JERUSALEM REPORT: INSCRIPTION FOUND UNDER THE CHURCH OF THE HOLY SEPULCHER

Archaeological explorations conducted during restoration of the Church of the Holy Sepulcher have revealed some intriguing new insights into the history of the site.

Reconstruction of the church is nearly complete after 26 years of interreligious wrangling, 14 years of actual work, and expenditures of over $3 million. More than a third of the church has been rebuilt in the most ambitious restoration since the time of the Crusaders.

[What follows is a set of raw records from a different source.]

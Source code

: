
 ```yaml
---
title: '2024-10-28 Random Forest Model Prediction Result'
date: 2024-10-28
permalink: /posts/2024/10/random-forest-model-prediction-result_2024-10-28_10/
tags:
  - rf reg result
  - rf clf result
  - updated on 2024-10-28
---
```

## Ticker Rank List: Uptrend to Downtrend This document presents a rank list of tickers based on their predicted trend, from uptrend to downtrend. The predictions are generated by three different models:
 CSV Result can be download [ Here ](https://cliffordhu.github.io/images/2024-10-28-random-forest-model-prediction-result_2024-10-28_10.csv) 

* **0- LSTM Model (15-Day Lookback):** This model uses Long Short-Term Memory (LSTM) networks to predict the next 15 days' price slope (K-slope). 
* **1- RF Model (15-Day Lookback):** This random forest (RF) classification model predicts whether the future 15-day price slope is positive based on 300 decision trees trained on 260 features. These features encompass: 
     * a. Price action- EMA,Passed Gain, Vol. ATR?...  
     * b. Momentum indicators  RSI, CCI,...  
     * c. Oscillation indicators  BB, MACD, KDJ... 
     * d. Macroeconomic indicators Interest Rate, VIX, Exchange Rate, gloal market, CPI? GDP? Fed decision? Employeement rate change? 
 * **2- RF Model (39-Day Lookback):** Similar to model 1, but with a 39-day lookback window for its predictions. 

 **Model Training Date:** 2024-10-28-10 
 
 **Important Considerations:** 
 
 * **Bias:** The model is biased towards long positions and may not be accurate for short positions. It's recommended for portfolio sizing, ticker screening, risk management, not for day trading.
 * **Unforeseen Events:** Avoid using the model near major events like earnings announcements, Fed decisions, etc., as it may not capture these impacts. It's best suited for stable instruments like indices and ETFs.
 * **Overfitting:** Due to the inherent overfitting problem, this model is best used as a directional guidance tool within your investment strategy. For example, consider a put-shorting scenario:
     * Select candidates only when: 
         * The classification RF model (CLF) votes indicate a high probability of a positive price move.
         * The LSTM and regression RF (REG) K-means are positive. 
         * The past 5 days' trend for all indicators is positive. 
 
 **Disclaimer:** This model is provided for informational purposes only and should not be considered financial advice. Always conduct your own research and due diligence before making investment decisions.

Three religious communities—Armenian, Greek Orthodox and Roman Catholic—control most of the huge church. Three smaller groups—the Syrians, Copts, and Abyssinians—have lesser rights to perform ceremonies in various portions of the church. Altogether, some 150 priests of the six different religions live in monasteries and makeshift housing nestled in, around, and over the church.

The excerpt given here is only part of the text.